Self-Service Analytics is Not Enough. We Need Self-Service Data!

The idea of “self-service” analytics really took off when Tableau was founded in 2003 with the idea that business analysts shouldn’t have to go to IT to do basic business intelligence.  Fundamentally, every time they had to make a request from some someone in IT to generate a report for them, it got stuck in a massive queue of pre-existing IT requests.  The idea was formed that business analysts should be able to “self-serve” their own data visualizations to tell “data stories”.  And if the Tableau conference in Vegas last week was any indication, they succeed wildly in delivering on that vision.

But like any good technology product, the solution to one problem, only served to generate a new problem (or opportunity depending on your point of view).  Actually in this case, it generated a new set of problems that require the expansion of the self-service data concept.
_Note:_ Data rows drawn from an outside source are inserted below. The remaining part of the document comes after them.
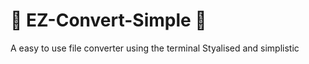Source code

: # :floppy_disk: EZ-Convert-Simple :floppy_disk:
A easy to use file converter using the terminal
Styalised and simplistic

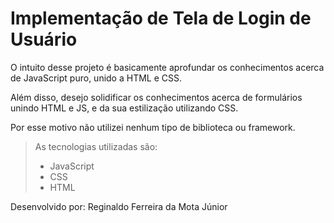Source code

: # Implementação de Tela de Login de Usuário
O intuito desse projeto é basicamente aprofundar os conhecimentos acerca de JavaScript puro, unido a HTML e CSS.

Além disso, desejo solidificar os conhecimentos acerca de formulários unindo HTML e JS, e da sua estilização utilizando CSS.

Por esse motivo não utilizei nenhum tipo de biblioteca ou framework.

>As tecnologias utilizadas são:
>* JavaScript
>* CSS
>* HTML

Desenvolvido por: Reginaldo Ferreira da Mota Júnior
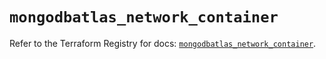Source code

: # `mongodbatlas_network_container`

Refer to the Terraform Registry for docs: [`mongodbatlas_network_container`](https://registry.terraform.io/providers/mongodb/mongodbatlas/1.17.1/docs/resources/network_container).
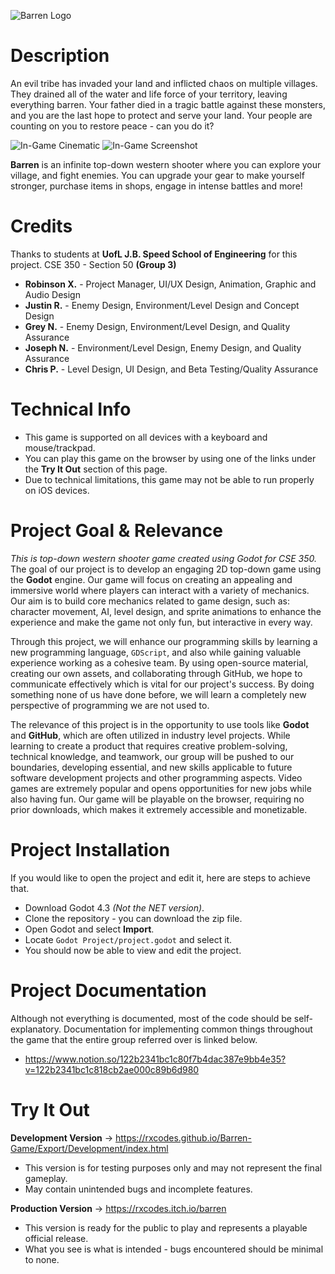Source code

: ![Barren Logo](https://github.com/user-attachments/assets/b0475001-9831-4db0-a683-7f19aad5bd0e)

# Description
An evil tribe has invaded your land and inflicted chaos on multiple villages. They drained all of the water and life force of your territory, leaving everything barren. Your father died in a tragic battle against these monsters, and you are the last hope to protect and serve your land. Your people are counting on you to restore peace - can you do it?

![In-Game Cinematic](https://github.com/user-attachments/assets/636f8d66-7ad8-4bf3-8753-d78d57a962bd)
![In-Game Screenshot](https://github.com/user-attachments/assets/b319e839-cc29-4e87-956a-773a4bf9e1c0)

**Barren** is an infinite top-down western shooter where you can explore your village, and fight enemies. You can upgrade your gear to make yourself stronger, purchase items in shops, engage in intense battles and more!

# Credits
Thanks to students at **UofL J.B. Speed School of Engineering** for this project.
CSE 350 - Section 50 **(Group 3)**
- **Robinson X.** - Project Manager, UI/UX Design, Animation, Graphic and Audio Design
- **Justin R.** - Enemy Design, Environment/Level Design and Concept Design
- **Grey N.** - Enemy Design, Environment/Level Design, and Quality Assurance
- **Joseph N.** - Environment/Level Design, Enemy Design, and Quality Assurance
- **Chris P.** - Level Design, UI Design, and Beta Testing/Quality Assurance

# Technical Info
- This game is supported on all devices with a keyboard and mouse/trackpad.
- You can play this game on the browser by using one of the links under the **Try It Out** section of this page.
- Due to technical limitations, this game may not be able to run properly on iOS devices.

# Project Goal & Relevance
*This is top-down western shooter game created using Godot for CSE 350.* The goal of our project is to develop an engaging 2D top-down game using the **Godot** engine. Our game will focus on creating an appealing and immersive world where players can interact with a variety of mechanics. Our aim is to build core mechanics related to game design, such as: character movement, AI, level design, and sprite animations to enhance the experience and make the game not only fun, but interactive in every way.

Through this project, we will enhance our programming skills by learning a new programming language, `GDScript`, and also while gaining valuable experience working as a cohesive team. By using open-source material, creating our own assets, and collaborating through GitHub, we hope to communicate effectively which is vital for our project's success. By doing something none of us have done before, we will learn a completely new perspective of programming we are not used to. 

The relevance of this project is in the opportunity to use tools like **Godot** and **GitHub**, which are often utilized in industry level projects.  While learning to create a product that requires creative problem-solving, technical knowledge, and teamwork, our group will be pushed to our boundaries, developing essential, and new skills applicable to future software development projects and other programming aspects. Video games are extremely popular and opens opportunities for new jobs while also having fun. Our game will be playable on the browser, requiring no prior downloads, which makes it extremely accessible and monetizable.

# Project Installation
If you would like to open the project and edit it, here are steps to achieve that.
- Download Godot 4.3 *(Not the NET version)*.
- Clone the repository - you can download the zip file.
- Open Godot and select **Import**.
- Locate `Godot Project/project.godot` and select it.
- You should now be able to view and edit the project.

# Project Documentation
Although not everything is documented, most of the code should be self-explanatory. Documentation for implementing common things throughout the game that the entire group referred over is linked below.
- https://www.notion.so/122b2341bc1c80f7b4dac387e9bb4e35?v=122b2341bc1c818cb2ae000c89b6d980

# Try It Out
**Development Version**
-> https://rxcodes.github.io/Barren-Game/Export/Development/index.html
- This version is for testing purposes only and may not represent the final gameplay.
- May contain unintended bugs and incomplete features.

**Production Version**
-> https://rxcodes.itch.io/barren
- This version is ready for the public to play and represents a playable official release.
- What you see is what is intended - bugs encountered should be minimal to none.

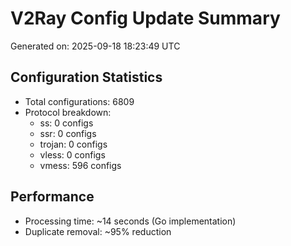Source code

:# V2Ray Config Update Summary
Generated on: 2025-09-18 18:23:49 UTC

## Configuration Statistics
- Total configurations: 6809
- Protocol breakdown:
  - ss: 0 configs
  - ssr: 0 configs
  - trojan: 0 configs
  - vless: 0 configs
  - vmess: 596 configs

## Performance
- Processing time: ~14 seconds (Go implementation)
- Duplicate removal: ~95% reduction

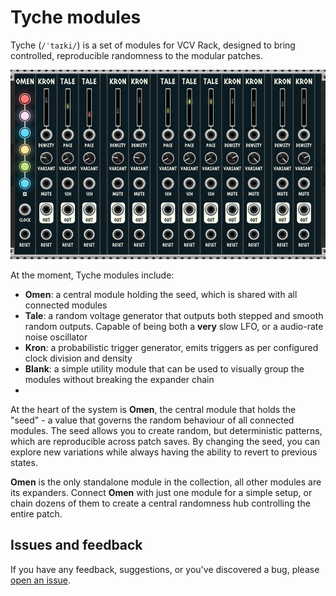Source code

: # Tyche modules

Tyche (`/ˈtaɪki/`) is a set of modules for VCV Rack, designed to bring controlled, reproducible randomness to the modular patches.

![Tyche modules](/res/img/tyche-modules.png)

At the moment, Tyche modules include:

- **Omen**: a central module holding the seed, which is shared with all connected modules
- **Tale**: a random voltage generator that outputs both stepped and smooth random outputs. Capable of being both a **very** slow LFO, or a audio-rate noise oscillator
- **Kron**: a probabilistic trigger generator, emits triggers as per configured clock division and density
- **Blank**: a simple utility module that can be used to visually group the modules without breaking the expander chain
- 
At the heart of the system is **Omen**, the central module that holds the "seed" - a value that governs the random behaviour of all connected modules. The seed allows you to create random, but deterministic patterns, which are reproducible across patch saves. By changing the seed, you can explore new variations while always having the ability to revert to previous states.

**Omen** is the only standalone module in the collection, all other modules are its expanders. Connect **Omen** with just one module for a simple setup, or chain dozens of them to create a central randomness hub controlling the entire patch.

## Issues and feedback

If you have any feedback, suggestions, or you've discovered a bug, please [open an issue](https://github.com/denolehov/VCVTyche/issues).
So let’s start back at the top.  Imagine you are a business analyst and you are using Tableau or some other similar product to free you from the shackles of IT.  The first thing you of course do is analyze the heck out of the data sources you tend to work with on a regular basis.  But eventually you run into a problem where you have to combine multiple data sources together.  Well, back in the day, when the idea of self-service analytics first started, when you hit this problem, you ended right back in the situation you started in.  You had to go back and get in the queue for someone from IT to write some ETL code for you to combine those data sources together, land them in a new table and then go back to your data visualization tool.

For a few years you suffered again in this situation and then a bunch of self-service ETL tools appeared.  Some were SaaS ETL tools and others were entirely new creations called Data Wrangling tools.  Solutions like Trifacta and Paxata lead the pack in this space today.  Now all of a sudden you no longer had to wait for IT to do basic data quality and data integration.  Self-service had progressed to the next level of sophistication.  And that lasted a few years until the next problem appeared on the horizon.
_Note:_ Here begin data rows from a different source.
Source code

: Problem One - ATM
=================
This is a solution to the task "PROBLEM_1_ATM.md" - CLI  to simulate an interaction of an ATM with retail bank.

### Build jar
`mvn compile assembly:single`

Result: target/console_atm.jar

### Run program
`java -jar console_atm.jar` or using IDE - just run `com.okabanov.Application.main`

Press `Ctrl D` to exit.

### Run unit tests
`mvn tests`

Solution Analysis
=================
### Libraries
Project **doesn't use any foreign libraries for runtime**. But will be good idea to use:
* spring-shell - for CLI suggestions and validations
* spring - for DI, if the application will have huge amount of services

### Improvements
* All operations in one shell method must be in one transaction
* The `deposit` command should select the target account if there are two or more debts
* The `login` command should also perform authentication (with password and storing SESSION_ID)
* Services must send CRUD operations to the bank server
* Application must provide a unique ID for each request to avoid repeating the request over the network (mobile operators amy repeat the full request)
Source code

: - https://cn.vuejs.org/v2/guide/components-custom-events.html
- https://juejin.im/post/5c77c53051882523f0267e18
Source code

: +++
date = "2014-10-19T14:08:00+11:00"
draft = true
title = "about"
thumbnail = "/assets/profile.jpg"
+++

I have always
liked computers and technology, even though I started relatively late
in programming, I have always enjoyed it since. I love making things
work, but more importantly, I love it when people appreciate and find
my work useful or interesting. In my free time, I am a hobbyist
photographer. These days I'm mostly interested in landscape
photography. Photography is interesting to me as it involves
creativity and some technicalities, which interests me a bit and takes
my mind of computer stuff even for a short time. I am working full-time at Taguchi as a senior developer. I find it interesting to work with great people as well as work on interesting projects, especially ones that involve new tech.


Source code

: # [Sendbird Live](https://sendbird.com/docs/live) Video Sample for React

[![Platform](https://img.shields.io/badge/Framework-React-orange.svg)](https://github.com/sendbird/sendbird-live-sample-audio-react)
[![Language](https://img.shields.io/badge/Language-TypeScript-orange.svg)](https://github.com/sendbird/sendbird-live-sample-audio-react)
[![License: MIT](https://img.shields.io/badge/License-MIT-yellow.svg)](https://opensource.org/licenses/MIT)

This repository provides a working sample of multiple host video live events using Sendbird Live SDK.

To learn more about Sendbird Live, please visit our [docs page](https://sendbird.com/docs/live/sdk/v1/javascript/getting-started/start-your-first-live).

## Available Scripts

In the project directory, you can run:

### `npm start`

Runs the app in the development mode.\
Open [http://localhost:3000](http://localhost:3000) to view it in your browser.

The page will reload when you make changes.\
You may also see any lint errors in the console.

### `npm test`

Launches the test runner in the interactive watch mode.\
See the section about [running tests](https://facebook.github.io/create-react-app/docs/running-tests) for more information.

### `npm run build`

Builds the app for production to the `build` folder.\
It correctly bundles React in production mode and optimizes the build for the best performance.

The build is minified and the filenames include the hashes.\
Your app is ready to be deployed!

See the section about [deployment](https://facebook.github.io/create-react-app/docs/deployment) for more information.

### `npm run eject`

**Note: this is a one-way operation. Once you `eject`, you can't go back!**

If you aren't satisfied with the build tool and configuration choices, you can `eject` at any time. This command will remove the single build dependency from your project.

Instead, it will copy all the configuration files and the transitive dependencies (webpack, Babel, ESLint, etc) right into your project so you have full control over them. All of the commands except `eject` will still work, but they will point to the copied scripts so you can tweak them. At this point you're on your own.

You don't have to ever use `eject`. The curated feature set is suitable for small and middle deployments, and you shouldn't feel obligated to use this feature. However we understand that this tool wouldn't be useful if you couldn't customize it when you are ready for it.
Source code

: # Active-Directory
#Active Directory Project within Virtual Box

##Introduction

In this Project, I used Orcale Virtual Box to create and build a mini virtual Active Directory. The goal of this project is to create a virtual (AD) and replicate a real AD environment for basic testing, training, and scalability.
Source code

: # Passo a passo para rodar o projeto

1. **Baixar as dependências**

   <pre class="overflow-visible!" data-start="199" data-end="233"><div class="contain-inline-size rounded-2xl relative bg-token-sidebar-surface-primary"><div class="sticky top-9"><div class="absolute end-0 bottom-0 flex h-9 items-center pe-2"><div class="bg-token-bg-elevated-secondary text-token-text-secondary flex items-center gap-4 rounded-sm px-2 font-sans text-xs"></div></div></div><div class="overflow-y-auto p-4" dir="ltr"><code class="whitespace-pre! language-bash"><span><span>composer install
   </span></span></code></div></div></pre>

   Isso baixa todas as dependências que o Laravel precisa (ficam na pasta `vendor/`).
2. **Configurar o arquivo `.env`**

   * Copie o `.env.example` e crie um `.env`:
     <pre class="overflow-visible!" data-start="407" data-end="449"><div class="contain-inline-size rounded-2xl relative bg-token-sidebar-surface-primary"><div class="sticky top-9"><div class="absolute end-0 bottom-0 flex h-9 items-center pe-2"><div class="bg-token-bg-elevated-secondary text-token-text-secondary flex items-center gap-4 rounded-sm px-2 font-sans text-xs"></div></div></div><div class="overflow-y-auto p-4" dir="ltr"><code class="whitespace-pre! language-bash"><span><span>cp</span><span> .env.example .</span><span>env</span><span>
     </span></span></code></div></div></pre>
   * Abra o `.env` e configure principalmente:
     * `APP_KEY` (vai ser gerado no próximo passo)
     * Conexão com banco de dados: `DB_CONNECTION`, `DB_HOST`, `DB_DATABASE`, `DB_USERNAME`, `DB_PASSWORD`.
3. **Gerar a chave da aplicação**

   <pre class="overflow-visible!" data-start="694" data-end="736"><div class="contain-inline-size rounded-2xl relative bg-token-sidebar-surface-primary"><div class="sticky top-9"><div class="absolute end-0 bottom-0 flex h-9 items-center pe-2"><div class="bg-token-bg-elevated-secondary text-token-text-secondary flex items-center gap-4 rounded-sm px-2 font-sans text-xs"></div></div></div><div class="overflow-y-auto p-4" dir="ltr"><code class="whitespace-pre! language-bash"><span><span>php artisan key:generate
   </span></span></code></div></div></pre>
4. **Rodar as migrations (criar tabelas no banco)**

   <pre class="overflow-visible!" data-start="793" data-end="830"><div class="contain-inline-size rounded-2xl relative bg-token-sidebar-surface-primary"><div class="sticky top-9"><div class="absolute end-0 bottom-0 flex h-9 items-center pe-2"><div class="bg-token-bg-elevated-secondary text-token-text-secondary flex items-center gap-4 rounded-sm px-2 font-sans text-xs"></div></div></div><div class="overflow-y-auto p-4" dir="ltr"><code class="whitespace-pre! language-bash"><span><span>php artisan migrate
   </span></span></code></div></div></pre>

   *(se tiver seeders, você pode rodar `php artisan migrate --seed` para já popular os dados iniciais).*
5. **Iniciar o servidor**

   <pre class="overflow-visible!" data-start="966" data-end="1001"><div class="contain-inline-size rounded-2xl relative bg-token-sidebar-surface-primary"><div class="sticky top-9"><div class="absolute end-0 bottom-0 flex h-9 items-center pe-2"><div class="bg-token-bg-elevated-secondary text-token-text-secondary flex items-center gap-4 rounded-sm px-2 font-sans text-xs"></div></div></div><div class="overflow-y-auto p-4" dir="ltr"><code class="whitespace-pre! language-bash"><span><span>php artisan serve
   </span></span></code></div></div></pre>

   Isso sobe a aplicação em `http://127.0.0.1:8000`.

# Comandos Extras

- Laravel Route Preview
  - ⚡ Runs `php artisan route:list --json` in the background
Then, one day, some random executive asks you to generate a report that combines not only data you are familiar with, but data that you will have to get from some other department or some other business unit.  The problem is that you don’t even know where to find this data.  So you start asking around and your request ends up with some data steward who tells you that she thinks she can help you, but after she gets back from vacation and after she gets through the 20 other executive level requests.  And voila, you are back to the exact same position you were in before.  In the queue, waiting on someone else.

Now the next level in self-service has arrived, the ability to go to a data catalog and search for the exact data you need without having to count on so called “tribal-knowledge” of people within the organization who happen to know where to find the data you need to do your job.  Ultimately this will evolve as well but with integration up and down the self-service stack so a business analyst will be able to search for data without asking for help, look at different potential data sources and based on profiling information that presents quality statistics as well as ratings and reviews, they can chose the data they need for their project, then using a data wrangling tool to integrate it themselves and finally use a data visualization tool to create pretty charts and graphs.  All with the goal of enabling true end to end, data self service.

Now if only I could fries with that!